Balancing strength and plasticity of dual-phase amorphous/crystalline nanostructured Mg alloys*

Abstract

The dual-phase amorphous/crystalline nanostructured model has been proved to be an effective method to improve the plasticity of Mg alloys. The purpose of this paper is to explore an approach to improve the ductility and strength of Mg alloys at the same time. Here, the effect of amorphous phase strength, crystalline phase strength and amorphous boundary (AB) spacing on the mechanical properties of dual-phase Mg alloys (DPMA) under tensile loading are investigated using molecular dynamics simulation method.
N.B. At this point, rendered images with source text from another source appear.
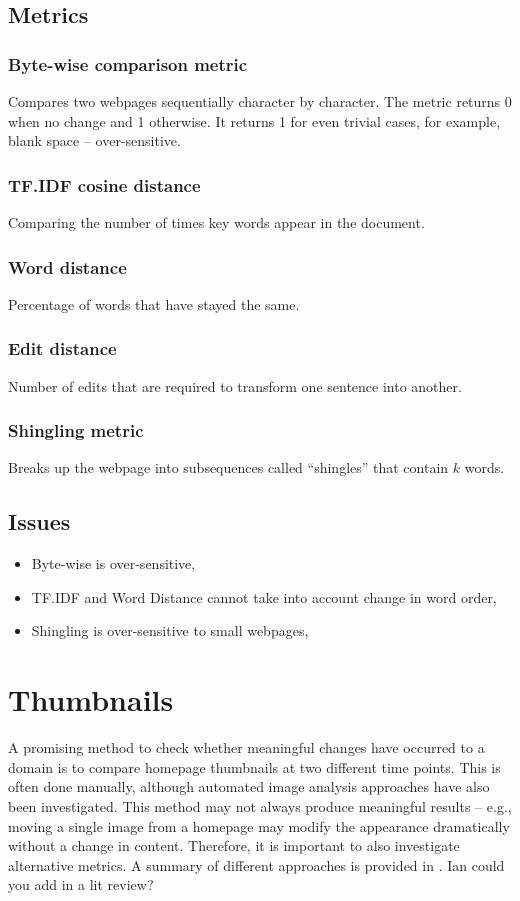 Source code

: \documentclass[10pt, a4paper]{article}
\begin{document}
\subsection{Metrics}
\subsubsection*{Byte-wise comparison metric}
Compares two webpages sequentially character by character. The metric returns 0 when no change and 1 otherwise. It returns 1 for even trivial cases, for example, blank space -- over-sensitive.

\subsubsection*{TF.IDF cosine distance}
Comparing the number of times key words appear in the document.

\subsubsection*{Word distance}
Percentage of words that have stayed the same.

\subsubsection*{Edit distance}
Number of edits that are required to transform one sentence into another.

\subsubsection*{Shingling metric}
Breaks up the webpage into subsequences called ``shingles'' that contain $k$ words.

\subsection{Issues}
\begin{itemize}
	\item Byte-wise is over-sensitive,
	\item TF.IDF and Word Distance cannot take into account change in word order,
	\item Shingling is over-sensitive to small webpages,
	
\end{itemize}


\section{Thumbnails}
A promising method to check whether meaningful changes have occurred to a domain is to compare homepage thumbnails at two different time points. This is often done manually, although automated image analysis approaches have also been investigated. This method may not always produce meaningful results -- e.g., moving a single image from a homepage may modify the appearance dramatically without a change in content. Therefore, it is important to also investigate alternative metrics. A summary of different approaches is provided in \cite{kwon2006precise}. {\color{red} Ian could you add in a lit review?}
\end{document}
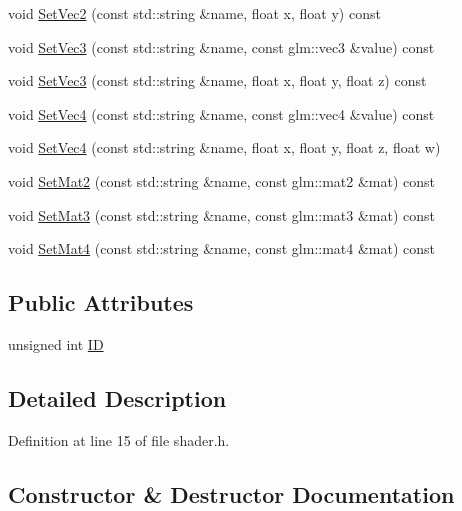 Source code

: \begin{DoxyCompactItemize}
\item 
void \mbox{\hyperlink{class_shader_a7152c472e8d452a91789244726aacbaf}{Set\+Vec2}} (const std\+::string \&name, float x, float y) const
\item 
void \mbox{\hyperlink{class_shader_a8d1456b390875e5a99e70a658a4dfdd3}{Set\+Vec3}} (const std\+::string \&name, const glm\+::vec3 \&value) const
\item 
void \mbox{\hyperlink{class_shader_a685cbffc1eec6ae40fe103a8fcc2aaaf}{Set\+Vec3}} (const std\+::string \&name, float x, float y, float z) const
\item 
void \mbox{\hyperlink{class_shader_a12c2843859a8c0f26d8342ef17b4355c}{Set\+Vec4}} (const std\+::string \&name, const glm\+::vec4 \&value) const
\item 
void \mbox{\hyperlink{class_shader_aa22b708c2c588f8064a7dc729dccd4ac}{Set\+Vec4}} (const std\+::string \&name, float x, float y, float z, float w)
\item 
void \mbox{\hyperlink{class_shader_ac345337847ed1014b53f5fa8f0d36f92}{Set\+Mat2}} (const std\+::string \&name, const glm\+::mat2 \&mat) const
\item 
void \mbox{\hyperlink{class_shader_a2e0ffe4d09505df823e90469c630a411}{Set\+Mat3}} (const std\+::string \&name, const glm\+::mat3 \&mat) const
\item 
void \mbox{\hyperlink{class_shader_a073aaba20478e601d18d761ef187d9aa}{Set\+Mat4}} (const std\+::string \&name, const glm\+::mat4 \&mat) const
\end{DoxyCompactItemize}
\subsection*{Public Attributes}
\begin{DoxyCompactItemize}
\item 
unsigned int \mbox{\hyperlink{class_shader_a142a08b6fbdfc982d82ca10ee0b0f38d}{ID}}
\end{DoxyCompactItemize}


\subsection{Detailed Description}


Definition at line 15 of file shader.\+h.



\subsection{Constructor \& Destructor Documentation}
\mbox{\label{class_shader_a0d654ebaca4e0555197c0724c6d30610}} 
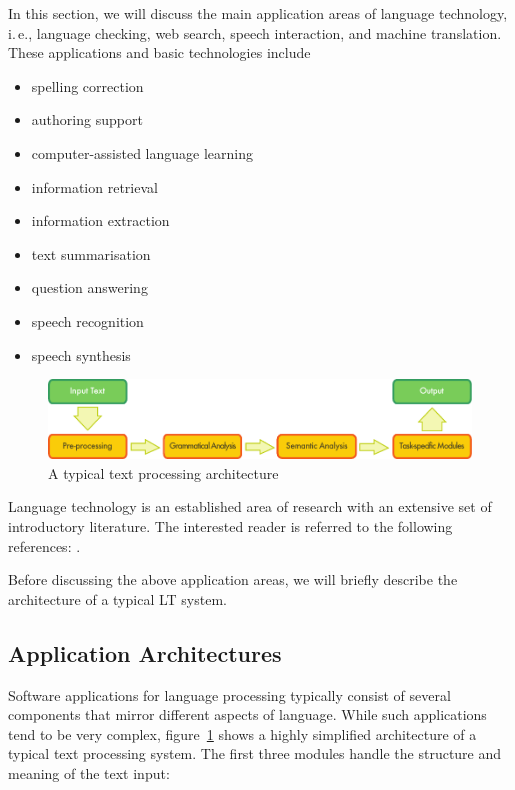 \begin{multicols}{2}
In this section, we will discuss the main application areas of language technology, i.\,e., language checking, web search, speech interaction, and machine translation. These applications and basic technologies include 

\begin{itemize}
\item spelling correction
\item authoring support
\item computer-assisted language learning
\item information retrieval 
\item information extraction
\item text summarisation
\item question answering
\item speech recognition 
\item speech synthesis 
\end{itemize}

\begin{figure}[b]
  \center
  \includegraphics[width=\textwidth]{../_media/english/text_processing_app_architecture}
  \caption{A typical text processing architecture}
  \label{fig:textprocessingarch_en}
\end{figure}

Language technology is an established area of research with an extensive set of introductory literature. The interested reader is referred to the following references: \cite{jurafsky-martin01,manning-schuetze1,lt-world1,lt-survey1}.

Before discussing the above application areas, we will briefly describe the architecture of a typical LT system.

\subsection{Application Architectures}

Software applications for language processing typically consist of several components that mirror different aspects of language. While such applications tend to be very complex, figure~\ref{fig:textprocessingarch_en} shows a highly simplified architecture of a typical text processing system. The first three modules handle the structure and meaning of the text input:


\end{multicols}
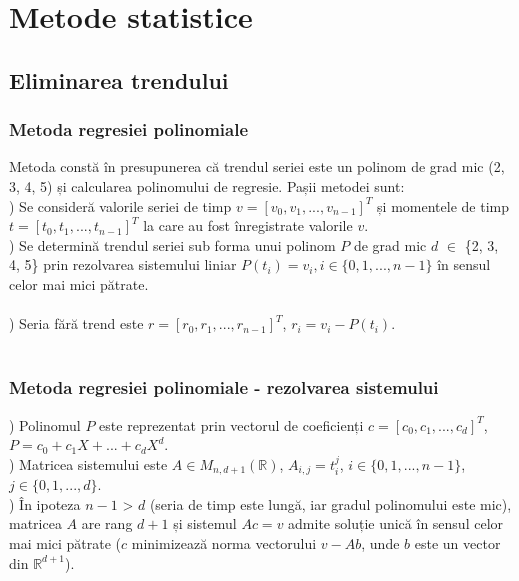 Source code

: \chapter{Metode statistice}

\section{Eliminarea trendului}
\subsection{Metoda regresiei polinomiale}

\noindent Metoda constă în presupunerea că trendul seriei este un polinom de grad mic (2, 3, 4, 5) și calcularea polinomului de regresie. Pașii metodei sunt:\\

) Se consideră valorile seriei de timp $v = [v_0, v_1, ..., v_{n-1}]^T$ și momentele de timp $t = [t_0, t_1, ..., t_{n-1}]^T$ 
la care au fost înregistrate valorile $v$. \\

) Se determină trendul seriei sub forma unui polinom $P$ de grad mic $d$ $\in$ \{2, 3, 4, 5\} prin rezolvarea sistemului liniar $P(t_i)=v_i, 
i \in \{0, 1, ..., n-1\}$ în sensul celor mai mici pătrate. \\ \\
) Seria fără trend este $r = [r_0, r_1, ..., r_{n-1}]^T$, $r_i = v_i - P(t_i)$.\\
\\

\subsection{Metoda regresiei polinomiale - rezolvarea sistemului}
) Polinomul $P$ este reprezentat prin vectorul de coeficienți $c = [c_0, c_1, ..., c_d]^T$, $P = c_0 + c_1X + ... + c_dX^d$.\\

) Matricea sistemului este $A \in M_{n,d+1}(\mathbb{R})$, $A_{i,j} = t_i^j$, $i \in \{0, 1, ..., n-1\}$, $j \in \{0, 1, ..., d\}$.\\

) În ipoteza $n-1$ > $d$ (seria de timp este lungă, iar gradul polinomului este mic), matricea $A$ are rang $d+1$ și sistemul $Ac = v$ admite soluție unică în sensul celor mai mici pătrate ($c$ minimizează norma vectorului $v-Ab$, unde $b$ este un vector din $\mathbb{R}^{d+1}$).\\

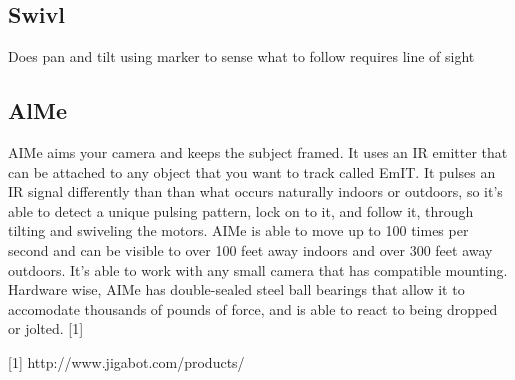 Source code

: \documentclass[12pt]{article}
\begin{document}
\subsection{Swivl}
Does pan and tilt using marker to sense what to follow
requires line of sight

\subsection{AlMe}
AIMe aims your camera and keeps the subject framed. It uses an IR emitter that can be attached to any object that you want to track called EmIT. It pulses an IR signal differently than than what occurs naturally indoors or outdoors, so it's able to detect a unique pulsing pattern, lock on to it, and follow it, through tilting and swiveling the motors. AIMe is able to move up to 100 times per second and can be visible to over 100 feet away indoors and over 300 feet away outdoors. It's able to work with any small camera that has compatible mounting. Hardware wise, AIMe has double-sealed steel ball bearings that allow it to accomodate thousands of pounds of force, and is able to react to being dropped or jolted. [1]

[1] http://www.jigabot.com/products/
\end{document}
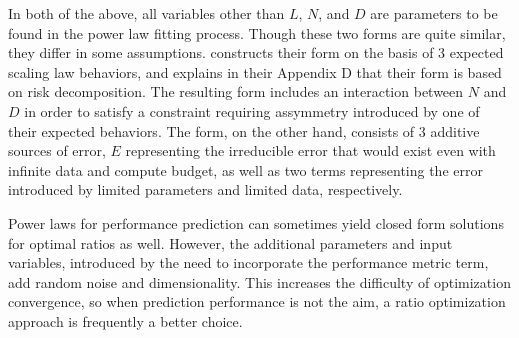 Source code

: In both of the above, all variables other than $L$, $N$, and $D$ are parameters to be found in the power law fitting process. Though these two forms are quite similar, they differ in some assumptions. \citet{kaplan2020scaling} constructs their form on the basis of 3 expected scaling law behaviors, and \citet{hoffmann2022training} explains in their Appendix D that their form is based on risk decomposition. The resulting \citet{kaplan2020scaling} form includes an interaction between $N$ and $D$ in order to satisfy a constraint requiring assymmetry introduced by one of their expected behaviors. The \citet{hoffmann2022training} form, on the other hand, consists of 3 additive sources of error, $E$ representing the irreducible error that would exist even with infinite data and compute budget, as well as two terms representing the error introduced by limited parameters and limited data, respectively.

Power laws for performance prediction can sometimes yield closed form solutions for optimal ratios as well. However, the additional parameters and input variables, introduced by the need to incorporate the performance metric term, add random noise and dimensionality. This increases the difficulty of optimization convergence, so when prediction performance is not the aim, a ratio optimization approach is frequently a better choice.



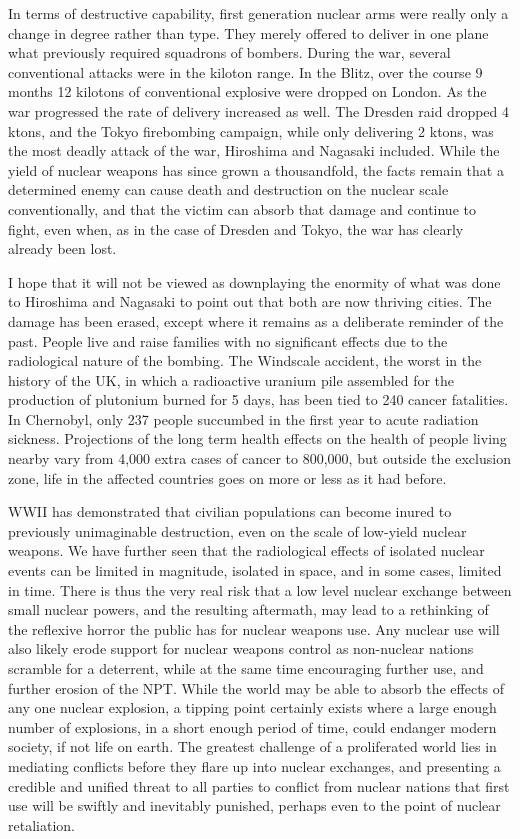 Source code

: \documentclass[journal]{IEEEtran}
\begin{document}
In terms of destructive capability, first generation nuclear arms were really only a change in degree rather than type.  They merely offered to deliver in one plane what previously required squadrons of bombers.  During the war, several conventional attacks were in the kiloton range.  In the Blitz, over the course 9 months 12 kilotons of conventional explosive were dropped on London.  As the war progressed the rate of delivery increased as well.  The Dresden raid dropped 4 ktons, and the Tokyo firebombing campaign, while only delivering 2 ktons, was the most deadly attack of the war, Hiroshima and Nagasaki included.  While the yield of nuclear weapons has since grown a thousandfold, the facts remain that a determined enemy can cause death and destruction on the nuclear scale conventionally, and that the victim can absorb that damage and continue to fight, even when, as in the case of Dresden and Tokyo, the war has clearly already been lost.\par
I hope that it will not be viewed as downplaying the enormity of what was done to Hiroshima and Nagasaki to point out that both are now thriving cities.  The damage has been erased, except where it remains as a deliberate reminder of the past.  People live and raise families with no significant effects due to the radiological nature of the bombing.  The Windscale accident, the worst in the history of the UK, in which a radioactive uranium pile assembled for the production of plutonium burned for 5 days, has been tied to 240 cancer fatalities.  In Chernobyl, only 237 people succumbed in the first year to acute radiation sickness.  Projections of the long term health effects on the health of people living nearby vary from 4,000 extra cases of cancer to 800,000, but outside the exclusion zone, life in the affected countries goes on more or less as it had before.\par
WWII has demonstrated that civilian populations can become inured to previously unimaginable destruction, even on the scale of low-yield nuclear weapons.  We have further seen that the radiological effects of isolated nuclear events can be limited in magnitude, isolated in space, and in some cases, limited in time.  There is thus the very real risk that a low level nuclear exchange between small nuclear powers, and the resulting aftermath, may lead to a rethinking of the reflexive horror the public has for nuclear weapons use.  Any nuclear use will also likely erode support for nuclear weapons control as non-nuclear nations scramble for a deterrent, while at the same time encouraging further use, and further erosion of the NPT.  While the world may be able to absorb the effects of any one nuclear explosion, a tipping point certainly exists where a large enough number of explosions, in a short enough period of time, could endanger modern society, if not life on earth. The greatest challenge of a proliferated world lies in mediating conflicts before they flare up into nuclear exchanges, and presenting a credible and unified threat to all parties to conflict from nuclear nations that first use will be swiftly and inevitably punished, perhaps even to the point of nuclear retaliation.
\end{document}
The results confirm that the strength of DPMA can be significantly improved while maintaining its excellent plasticity by adjusting the strength of the amorphous phase or crystalline phase and optimizing the AB spacing. For the DPMA, when the amorphous phase (or crystalline phase) is strengthened to enhance its strength, the AB spacing should be increased (or decreased) to obtain superior plasticity at the same time. The results also indicate that the DPMA containing high strength amorphous phase exhibits three different deformation modes during plastic deformation with the increase of AB spacing. The research results will be helpful for serving as a theoretical basis and early guidance for the design and development of high performance dual-phase hexagonal close-packed nanostructured metals.